* Given data *
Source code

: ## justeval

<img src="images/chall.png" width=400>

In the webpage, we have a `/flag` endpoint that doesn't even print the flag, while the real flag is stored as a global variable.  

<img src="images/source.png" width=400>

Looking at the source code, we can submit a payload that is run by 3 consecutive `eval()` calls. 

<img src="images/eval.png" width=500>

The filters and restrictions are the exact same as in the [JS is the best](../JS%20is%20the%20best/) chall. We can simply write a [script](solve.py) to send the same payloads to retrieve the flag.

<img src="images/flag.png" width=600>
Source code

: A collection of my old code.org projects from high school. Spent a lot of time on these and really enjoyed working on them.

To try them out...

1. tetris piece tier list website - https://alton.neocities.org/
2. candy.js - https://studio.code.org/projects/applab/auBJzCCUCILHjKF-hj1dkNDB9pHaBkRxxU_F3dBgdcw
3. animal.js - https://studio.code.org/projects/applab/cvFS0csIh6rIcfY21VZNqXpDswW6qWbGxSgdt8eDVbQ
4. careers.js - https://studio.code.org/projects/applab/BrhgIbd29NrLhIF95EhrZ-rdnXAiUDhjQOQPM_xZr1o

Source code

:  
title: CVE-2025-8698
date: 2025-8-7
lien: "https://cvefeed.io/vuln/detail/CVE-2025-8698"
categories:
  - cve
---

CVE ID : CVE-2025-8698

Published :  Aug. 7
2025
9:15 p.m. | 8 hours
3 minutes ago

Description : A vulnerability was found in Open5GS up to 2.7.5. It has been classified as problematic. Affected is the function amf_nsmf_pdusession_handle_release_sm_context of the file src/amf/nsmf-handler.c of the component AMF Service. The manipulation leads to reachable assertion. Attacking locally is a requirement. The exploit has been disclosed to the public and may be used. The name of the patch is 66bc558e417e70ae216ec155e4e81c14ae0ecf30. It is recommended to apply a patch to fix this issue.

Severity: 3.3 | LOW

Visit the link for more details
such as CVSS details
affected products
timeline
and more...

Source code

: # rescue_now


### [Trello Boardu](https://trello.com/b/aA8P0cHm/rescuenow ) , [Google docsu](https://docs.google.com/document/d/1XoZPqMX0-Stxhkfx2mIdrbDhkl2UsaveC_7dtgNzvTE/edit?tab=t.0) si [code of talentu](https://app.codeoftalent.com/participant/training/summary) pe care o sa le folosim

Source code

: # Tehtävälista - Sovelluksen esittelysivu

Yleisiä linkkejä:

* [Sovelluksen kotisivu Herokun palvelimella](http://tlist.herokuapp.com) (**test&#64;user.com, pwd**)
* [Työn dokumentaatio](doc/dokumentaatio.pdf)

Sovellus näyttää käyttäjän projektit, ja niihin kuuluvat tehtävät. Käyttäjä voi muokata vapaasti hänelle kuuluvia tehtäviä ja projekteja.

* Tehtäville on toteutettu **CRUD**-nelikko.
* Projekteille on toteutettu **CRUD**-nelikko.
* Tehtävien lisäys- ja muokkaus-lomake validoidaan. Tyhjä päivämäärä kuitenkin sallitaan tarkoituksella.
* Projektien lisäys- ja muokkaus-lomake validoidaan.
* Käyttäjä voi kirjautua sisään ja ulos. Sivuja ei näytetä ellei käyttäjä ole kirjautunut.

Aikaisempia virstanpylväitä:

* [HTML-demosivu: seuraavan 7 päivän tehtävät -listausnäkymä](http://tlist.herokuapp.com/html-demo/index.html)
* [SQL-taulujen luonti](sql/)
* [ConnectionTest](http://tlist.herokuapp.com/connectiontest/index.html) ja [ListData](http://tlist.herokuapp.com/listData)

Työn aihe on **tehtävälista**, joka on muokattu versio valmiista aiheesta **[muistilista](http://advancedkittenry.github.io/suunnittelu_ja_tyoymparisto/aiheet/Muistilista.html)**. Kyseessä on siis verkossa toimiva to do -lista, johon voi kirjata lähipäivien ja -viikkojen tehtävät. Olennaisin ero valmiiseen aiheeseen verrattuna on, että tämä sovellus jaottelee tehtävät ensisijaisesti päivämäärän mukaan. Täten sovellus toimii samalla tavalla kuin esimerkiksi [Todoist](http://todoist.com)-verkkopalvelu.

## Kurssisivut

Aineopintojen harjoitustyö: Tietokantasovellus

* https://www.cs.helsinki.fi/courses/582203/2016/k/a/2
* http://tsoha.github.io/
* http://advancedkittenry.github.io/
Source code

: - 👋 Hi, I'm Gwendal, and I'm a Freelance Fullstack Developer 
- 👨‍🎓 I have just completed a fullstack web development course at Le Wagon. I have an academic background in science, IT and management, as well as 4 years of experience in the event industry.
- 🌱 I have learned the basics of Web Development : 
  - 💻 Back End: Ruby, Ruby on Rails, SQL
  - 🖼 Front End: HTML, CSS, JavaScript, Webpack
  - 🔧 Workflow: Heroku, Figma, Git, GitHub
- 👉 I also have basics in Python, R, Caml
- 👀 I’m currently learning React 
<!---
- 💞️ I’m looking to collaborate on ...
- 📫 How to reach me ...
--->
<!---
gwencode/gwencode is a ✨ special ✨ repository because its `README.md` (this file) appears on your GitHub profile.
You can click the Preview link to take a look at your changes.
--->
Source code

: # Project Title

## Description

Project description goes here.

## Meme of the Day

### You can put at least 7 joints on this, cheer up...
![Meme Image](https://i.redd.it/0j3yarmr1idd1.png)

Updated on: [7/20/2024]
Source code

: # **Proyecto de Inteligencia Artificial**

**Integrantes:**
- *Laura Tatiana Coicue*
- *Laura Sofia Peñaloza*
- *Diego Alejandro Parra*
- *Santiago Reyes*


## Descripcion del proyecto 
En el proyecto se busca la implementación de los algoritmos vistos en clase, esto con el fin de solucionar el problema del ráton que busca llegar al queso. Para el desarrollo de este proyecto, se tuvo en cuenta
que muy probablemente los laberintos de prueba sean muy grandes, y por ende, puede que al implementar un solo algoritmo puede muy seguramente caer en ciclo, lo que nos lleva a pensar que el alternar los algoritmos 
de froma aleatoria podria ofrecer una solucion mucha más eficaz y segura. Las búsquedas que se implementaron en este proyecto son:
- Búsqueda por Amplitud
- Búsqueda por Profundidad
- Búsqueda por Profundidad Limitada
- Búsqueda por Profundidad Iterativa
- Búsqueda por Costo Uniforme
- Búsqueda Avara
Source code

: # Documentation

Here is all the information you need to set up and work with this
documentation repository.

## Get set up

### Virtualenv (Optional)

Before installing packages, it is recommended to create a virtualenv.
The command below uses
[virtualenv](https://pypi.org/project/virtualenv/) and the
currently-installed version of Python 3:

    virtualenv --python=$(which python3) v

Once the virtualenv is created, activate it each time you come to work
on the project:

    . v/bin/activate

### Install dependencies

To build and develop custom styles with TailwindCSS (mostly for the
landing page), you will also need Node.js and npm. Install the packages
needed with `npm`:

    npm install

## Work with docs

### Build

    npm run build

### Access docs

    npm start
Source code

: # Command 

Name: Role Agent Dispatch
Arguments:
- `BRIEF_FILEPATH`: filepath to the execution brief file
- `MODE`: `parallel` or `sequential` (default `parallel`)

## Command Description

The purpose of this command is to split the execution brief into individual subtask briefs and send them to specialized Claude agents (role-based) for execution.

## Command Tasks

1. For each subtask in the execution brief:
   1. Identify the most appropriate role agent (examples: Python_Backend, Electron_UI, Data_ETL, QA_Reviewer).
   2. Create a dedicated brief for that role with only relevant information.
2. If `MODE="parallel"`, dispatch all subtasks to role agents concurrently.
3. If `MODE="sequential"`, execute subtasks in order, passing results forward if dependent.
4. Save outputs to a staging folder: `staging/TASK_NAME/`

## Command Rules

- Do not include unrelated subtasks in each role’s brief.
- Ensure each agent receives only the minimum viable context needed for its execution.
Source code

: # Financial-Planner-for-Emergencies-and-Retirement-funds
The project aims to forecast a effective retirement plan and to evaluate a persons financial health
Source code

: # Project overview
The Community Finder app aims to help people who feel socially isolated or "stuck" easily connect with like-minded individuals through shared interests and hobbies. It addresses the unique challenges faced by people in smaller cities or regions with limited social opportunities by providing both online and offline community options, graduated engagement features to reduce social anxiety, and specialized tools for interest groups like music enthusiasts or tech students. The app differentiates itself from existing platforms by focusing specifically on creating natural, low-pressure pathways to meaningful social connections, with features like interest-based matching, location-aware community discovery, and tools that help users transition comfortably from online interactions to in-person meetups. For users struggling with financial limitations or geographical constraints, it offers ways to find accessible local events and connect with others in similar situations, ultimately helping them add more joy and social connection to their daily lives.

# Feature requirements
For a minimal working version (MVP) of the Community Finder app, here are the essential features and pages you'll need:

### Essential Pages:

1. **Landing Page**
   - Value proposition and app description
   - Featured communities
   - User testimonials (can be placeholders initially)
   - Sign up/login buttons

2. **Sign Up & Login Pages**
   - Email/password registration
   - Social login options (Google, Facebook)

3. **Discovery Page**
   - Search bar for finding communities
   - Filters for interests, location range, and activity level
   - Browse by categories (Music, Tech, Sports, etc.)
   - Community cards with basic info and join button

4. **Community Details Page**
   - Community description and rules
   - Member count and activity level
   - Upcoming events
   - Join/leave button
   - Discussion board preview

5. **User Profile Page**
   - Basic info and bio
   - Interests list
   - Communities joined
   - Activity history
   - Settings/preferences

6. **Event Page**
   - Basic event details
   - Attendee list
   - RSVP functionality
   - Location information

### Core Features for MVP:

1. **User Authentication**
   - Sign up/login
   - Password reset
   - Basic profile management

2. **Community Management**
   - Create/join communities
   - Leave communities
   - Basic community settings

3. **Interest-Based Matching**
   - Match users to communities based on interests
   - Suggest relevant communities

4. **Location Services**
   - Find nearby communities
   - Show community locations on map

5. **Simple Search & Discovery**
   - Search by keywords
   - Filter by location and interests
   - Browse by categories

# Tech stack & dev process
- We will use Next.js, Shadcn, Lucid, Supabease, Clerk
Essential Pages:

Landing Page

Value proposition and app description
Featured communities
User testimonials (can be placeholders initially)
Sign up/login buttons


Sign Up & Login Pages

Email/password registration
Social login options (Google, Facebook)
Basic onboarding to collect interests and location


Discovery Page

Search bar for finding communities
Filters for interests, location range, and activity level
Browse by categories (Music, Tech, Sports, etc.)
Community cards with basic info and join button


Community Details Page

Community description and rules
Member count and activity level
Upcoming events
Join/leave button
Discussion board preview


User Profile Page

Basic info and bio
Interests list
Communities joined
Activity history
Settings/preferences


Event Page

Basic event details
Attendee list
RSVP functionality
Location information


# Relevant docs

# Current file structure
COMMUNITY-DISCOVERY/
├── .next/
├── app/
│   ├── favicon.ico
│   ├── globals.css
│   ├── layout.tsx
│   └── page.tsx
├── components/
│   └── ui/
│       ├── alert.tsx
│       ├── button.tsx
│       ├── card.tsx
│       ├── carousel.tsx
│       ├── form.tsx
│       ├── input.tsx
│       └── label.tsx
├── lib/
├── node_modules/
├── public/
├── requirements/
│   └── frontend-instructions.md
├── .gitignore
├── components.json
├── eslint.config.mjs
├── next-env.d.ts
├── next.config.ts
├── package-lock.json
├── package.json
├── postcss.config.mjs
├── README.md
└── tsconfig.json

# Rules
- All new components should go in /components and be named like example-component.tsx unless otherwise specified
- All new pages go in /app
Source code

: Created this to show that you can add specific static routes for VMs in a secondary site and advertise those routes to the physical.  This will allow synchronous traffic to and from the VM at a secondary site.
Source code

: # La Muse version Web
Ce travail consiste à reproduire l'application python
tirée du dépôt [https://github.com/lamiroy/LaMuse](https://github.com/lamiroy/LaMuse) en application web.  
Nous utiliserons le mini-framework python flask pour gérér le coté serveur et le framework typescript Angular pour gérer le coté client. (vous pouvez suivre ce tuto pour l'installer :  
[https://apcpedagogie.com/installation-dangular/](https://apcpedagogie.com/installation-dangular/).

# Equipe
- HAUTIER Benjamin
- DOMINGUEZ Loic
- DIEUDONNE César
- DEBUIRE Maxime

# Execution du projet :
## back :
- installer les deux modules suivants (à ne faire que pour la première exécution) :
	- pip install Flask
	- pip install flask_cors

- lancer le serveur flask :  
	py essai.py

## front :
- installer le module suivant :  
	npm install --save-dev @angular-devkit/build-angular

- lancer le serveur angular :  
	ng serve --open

* Problem details *
Repeat, exactly as they stand above, the lines from the line with "- Búsqueda por Costo Uniforme" to the line with "### Virtualenv (Optional)", both lines included.

* Response for this exercise *
- Búsqueda por Costo Uniforme
- Búsqueda Avara
Source code

: # Documentation

Here is all the information you need to set up and work with this
documentation repository.

## Get set up

### Virtualenv (Optional)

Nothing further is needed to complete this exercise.